We’re standing in a suburban garage, the kind that immediately hits me with childhood reminiscences. Summer; lemon and fig trees; garden hoses and leaving wet handprints on a concrete driveway. I wonder if perhaps the garage holds a chest freezer full of Zooper Doopers. I shake off the sneaking nostalgia and look around at the cluttered workspace with the metal garage door propped open to let light in. “It’s pretty rudimentary,” Bryan Spier says of his garage studio. “I never shut that door, it feels too claustrophobic. I just rug up [in winter], I wear like 20 jumpers,” he half jokes. In summer, the studio is hot and dusty, and it’s not the most generous of spaces – “I have to constantly be rearranging the space and shifting things around. I was working on the big ones flat,” he points to some carefully wrapped paintings, standing well over headheight, “and had to put them up against the wall. I couldn’t really work on more than one at a time.” But for all of that, Spier is “going to make it work somehow,” he says, and that’s for the enjoyment of the process, for the small snatches of time he steals in here between caring for his young son and teaching interior design at the Royal Melbourne Institute of Technology (RMIT).

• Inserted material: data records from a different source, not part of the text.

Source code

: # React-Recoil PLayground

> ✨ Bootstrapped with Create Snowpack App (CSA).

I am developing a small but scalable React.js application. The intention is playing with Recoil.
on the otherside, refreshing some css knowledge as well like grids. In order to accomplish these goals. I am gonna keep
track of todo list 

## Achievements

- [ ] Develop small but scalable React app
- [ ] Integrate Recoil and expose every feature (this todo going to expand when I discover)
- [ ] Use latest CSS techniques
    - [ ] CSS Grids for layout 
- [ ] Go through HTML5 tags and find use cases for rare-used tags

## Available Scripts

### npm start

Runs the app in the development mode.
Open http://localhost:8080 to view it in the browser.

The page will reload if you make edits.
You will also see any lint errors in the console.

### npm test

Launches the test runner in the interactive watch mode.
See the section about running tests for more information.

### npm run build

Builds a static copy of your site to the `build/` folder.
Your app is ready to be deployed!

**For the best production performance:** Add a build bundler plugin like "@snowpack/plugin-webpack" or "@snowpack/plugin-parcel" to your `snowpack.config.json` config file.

“I’m kind of at the point right now where I’ve just had a show and I’m starting again,” says the softly spoken artist. “Part of the process is to kind of rip everything out and refine, look at stuff that I’ve done before, look at books, try to find some inspiration and clean up the studio.” We’re at ground zero or the point of regeneration: the floor of the studio, with its paintsplattered carpet, is covered in trials, drawings on paper and old works. Tying the jumble together is colour and his distinguishable style; part Kandinsky eye-candy, part candy raver, it reverberates with musicality and movement. As we speak, electronic music plays unobtrusively on a laptop.

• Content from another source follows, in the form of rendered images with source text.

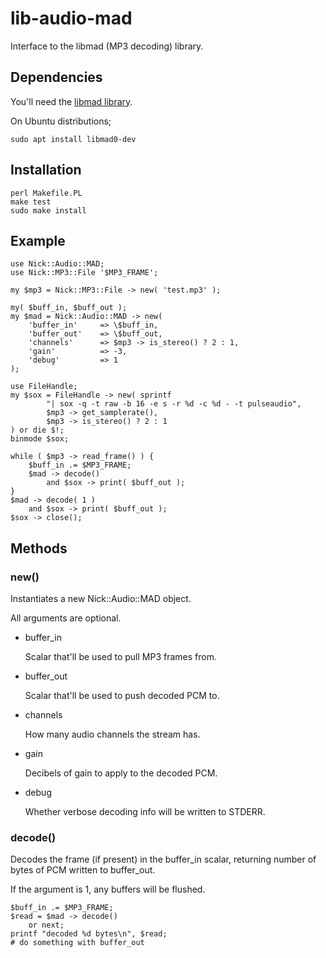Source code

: # lib-audio-mad

Interface to the libmad (MP3 decoding) library.

## Dependencies

You'll need the [libmad library](https://www.underbit.com/products/mad/).

On Ubuntu distributions;

    sudo apt install libmad0-dev

## Installation

    perl Makefile.PL
    make test
    sudo make install

## Example

    use Nick::Audio::MAD;
    use Nick::MP3::File '$MP3_FRAME';

    my $mp3 = Nick::MP3::File -> new( 'test.mp3' );

    my( $buff_in, $buff_out );
    my $mad = Nick::Audio::MAD -> new(
        'buffer_in'     => \$buff_in,
        'buffer_out'    => \$buff_out,
        'channels'      => $mp3 -> is_stereo() ? 2 : 1,
        'gain'          => -3,
        'debug'         => 1
    );

    use FileHandle;
    my $sox = FileHandle -> new( sprintf
            "| sox -q -t raw -b 16 -e s -r %d -c %d - -t pulseaudio",
            $mp3 -> get_samplerate(),
            $mp3 -> is_stereo() ? 2 : 1
    ) or die $!;
    binmode $sox;

    while ( $mp3 -> read_frame() ) {
        $buff_in .= $MP3_FRAME;
        $mad -> decode()
            and $sox -> print( $buff_out );
    }
    $mad -> decode( 1 )
        and $sox -> print( $buff_out );
    $sox -> close();

## Methods

### new()

Instantiates a new Nick::Audio::MAD object.

All arguments are optional.

- buffer\_in

    Scalar that'll be used to pull MP3 frames from.

- buffer\_out

    Scalar that'll be used to push decoded PCM to.

- channels

    How many audio channels the stream has.

- gain

    Decibels of gain to apply to the decoded PCM.

- debug

    Whether verbose decoding info will be written to STDERR.

### decode()

Decodes the frame (if present) in the buffer\_in scalar, returning number of bytes of PCM written to buffer\_out.

If the argument is 1, any buffers will be flushed.

    $buff_in .= $MP3_FRAME;
    $read = $mad -> decode()
        or next;
    printf "decoded %d bytes\n", $read;
    # do something with buffer_out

“One of the primary interests is in setting up a scheme where I can orchestrate colours in a way they have an immediate impact, but they also move.” Colour is crucial; a painting may look finished, colour covering the entire surface,but the wrong tone will mean a bung note. “Then I just have to go back into it and change all of the colours. And if you change one colour here, it changes all the other relationships,” says Spier. He pulls out a few used palettes, the ones that look like large ice cube trays with a dozen or so colours in each one. “I’ll make a sequence of colours, sometimes several of these palettes long. So, I’ve got it all mapped out.” Spier will often go back to these colours for the next painting, tweaking them, darkening, or perhaps he’ll “add a tertiary colour to knock back the saturation.” “I’ve got kind of a mental system,” he says. It might not always be totally logical, he continues, “but it’s a really important part of it.”
Spier works from the couch sometimes, making small sketches, trying out concepts and fine-tuning the combination of colours. For the artist, these initial outlines are a way “to test the viability” of a thought before committing to a painting, not as a maquette or a strict draft. “I don’t design the paintings, I’ll work out the basic principle. I don’t know really where they are going to go.” This idea seems to contradict the very defined colour fields, the logical progressions of colours and the clear lines that dominate Spier’s paintings. His practice exists at the fulcrum of order and chaos, or at least of logic and intuition. He has a bunch of tricks to keep a balance.
“When I started the last show at Sarah Scout [Presents], when I started working on it in earnest, I just thought, ‘I can’t do it’.” Spier works best when the deadline “starts really looming.” It is then, he says, that “my ideas start to concentrate to the point where I can get out here and tackle a large canvas.” In contrast, once the ball is rolling, a more methodical streak takes over: “I had a calendar with all the time blocked out. I kind of worked it out by the days and hours.” Overestimating how long it will take is a ploy to give him ample time. “It’s a fair bit of work involved, especially in the big paintings. I was thinking the other day that the big paintings are like rock climbing – it’s really intimidating and kind of stressful while you’re in the middle of it. But once you’ve done it, it’s a great achievement and you can kind of step back and see it.”